Diese Menschen waren mit Produktion und Handel beschäftigt, um die materiellen Bedürfnisse ihrer Gesellschaft zu erfüllen. Die Menschen, die “Tamas guna pradhan” waren, wurden dagegen als Diener ihrer Gesellschaft angesehen und übernahmen daher entsprechende Verantwortlichkeiten. Sie wurden als Shudras angesehen.

Mahavira, der vierundzwanzigste Tirthankar des Jainismus, sagte im “Uttaradhyana Sara”, dass eine Person durch ihr Karma, also ihre Taten, zum Brahmanen, Kshatriya, Vaishya oder Shudra werde. Diese Auffassung des Varna wird auch von Buddha im “Suttanipata” beschrieben und unterstützt. Die alten Schriften wie die Veden und Puranas sind ein Beleg für die alternative Auffassung, die das Varna-System nicht mit der Geburt verknüpft, so wie es heute verstanden wird. Es war vielmehr ein System, das auf dem Karma und den Taten einer Person basierte.

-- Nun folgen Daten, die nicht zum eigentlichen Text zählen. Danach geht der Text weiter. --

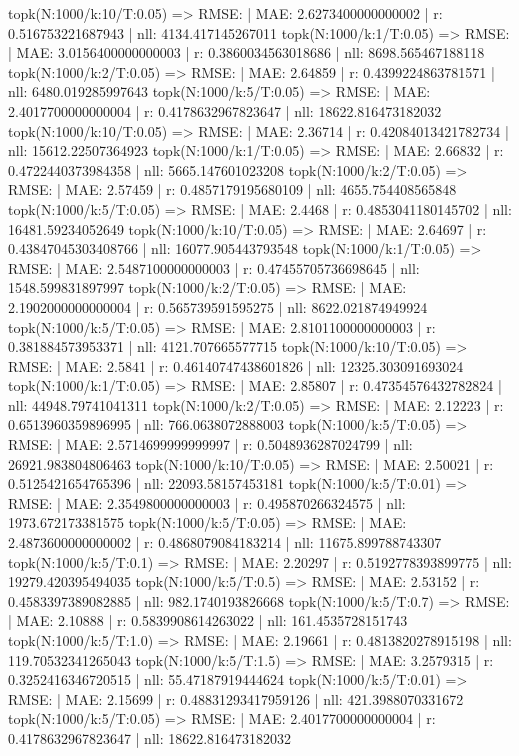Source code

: topk(N:1000/k:10/T:0.05) => RMSE: | MAE: 2.6273400000000002 | r: 0.516753221687943 | nll: 4134.417145267011
topk(N:1000/k:1/T:0.05) => RMSE: | MAE: 3.0156400000000003 | r: 0.3860034563018686 | nll: 8698.565467188118
topk(N:1000/k:2/T:0.05) => RMSE: | MAE: 2.64859 | r: 0.4399224863781571 | nll: 6480.019285997643
topk(N:1000/k:5/T:0.05) => RMSE: | MAE: 2.4017700000000004 | r: 0.4178632967823647 | nll: 18622.816473182032
topk(N:1000/k:10/T:0.05) => RMSE: | MAE: 2.36714 | r: 0.42084013421782734 | nll: 15612.22507364923
topk(N:1000/k:1/T:0.05) => RMSE: | MAE: 2.66832 | r: 0.4722440373984358 | nll: 5665.147601023208
topk(N:1000/k:2/T:0.05) => RMSE: | MAE: 2.57459 | r: 0.4857179195680109 | nll: 4655.754408565848
topk(N:1000/k:5/T:0.05) => RMSE: | MAE: 2.4468 | r: 0.4853041180145702 | nll: 16481.59234052649
topk(N:1000/k:10/T:0.05) => RMSE: | MAE: 2.64697 | r: 0.43847045303408766 | nll: 16077.905443793548
topk(N:1000/k:1/T:0.05) => RMSE: | MAE: 2.5487100000000003 | r: 0.47455705736698645 | nll: 1548.599831897997
topk(N:1000/k:2/T:0.05) => RMSE: | MAE: 2.1902000000000004 | r: 0.565739591595275 | nll: 8622.021874949924
topk(N:1000/k:5/T:0.05) => RMSE: | MAE: 2.8101100000000003 | r: 0.381884573953371 | nll: 4121.707665577715
topk(N:1000/k:10/T:0.05) => RMSE: | MAE: 2.5841 | r: 0.46140747438601826 | nll: 12325.303091693024
topk(N:1000/k:1/T:0.05) => RMSE: | MAE: 2.85807 | r: 0.47354576432782824 | nll: 44948.79741041311
topk(N:1000/k:2/T:0.05) => RMSE: | MAE: 2.12223 | r: 0.6513960359896995 | nll: 766.0638072888003
topk(N:1000/k:5/T:0.05) => RMSE: | MAE: 2.5714699999999997 | r: 0.5048936287024799 | nll: 26921.983804806463
topk(N:1000/k:10/T:0.05) => RMSE: | MAE: 2.50021 | r: 0.5125421654765396 | nll: 22093.58157453181
topk(N:1000/k:5/T:0.01) => RMSE: | MAE: 2.3549800000000003 | r: 0.495870266324575 | nll: 1973.672173381575
topk(N:1000/k:5/T:0.05) => RMSE: | MAE: 2.4873600000000002 | r: 0.4868079084183214 | nll: 11675.899788743307
topk(N:1000/k:5/T:0.1) => RMSE: | MAE: 2.20297 | r: 0.5192778393899775 | nll: 19279.420395494035
topk(N:1000/k:5/T:0.5) => RMSE: | MAE: 2.53152 | r: 0.4583397389082885 | nll: 982.1740193826668
topk(N:1000/k:5/T:0.7) => RMSE: | MAE: 2.10888 | r: 0.5839908614263022 | nll: 161.4535728151743
topk(N:1000/k:5/T:1.0) => RMSE: | MAE: 2.19661 | r: 0.4813820278915198 | nll: 119.70532341265043
topk(N:1000/k:5/T:1.5) => RMSE: | MAE: 3.2579315 | r: 0.3252416346720515 | nll: 55.47187919444624
topk(N:1000/k:5/T:0.01) => RMSE: | MAE: 2.15699 | r: 0.48831293417959126 | nll: 421.3988070331672
topk(N:1000/k:5/T:0.05) => RMSE: | MAE: 2.4017700000000004 | r: 0.4178632967823647 | nll: 18622.816473182032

Im alten Varna-System wurde niemand als überlegen oder unterlegen angesehen. Es wurde vielmehr davon ausgegangen, dass es für das Wohlergehen und das reibungslose Funktionieren einer Gesellschaft notwendig ist, dass jede Person entsprechend ihrer Fähigkeiten und Vorlieben in einer Synergie arbeitet.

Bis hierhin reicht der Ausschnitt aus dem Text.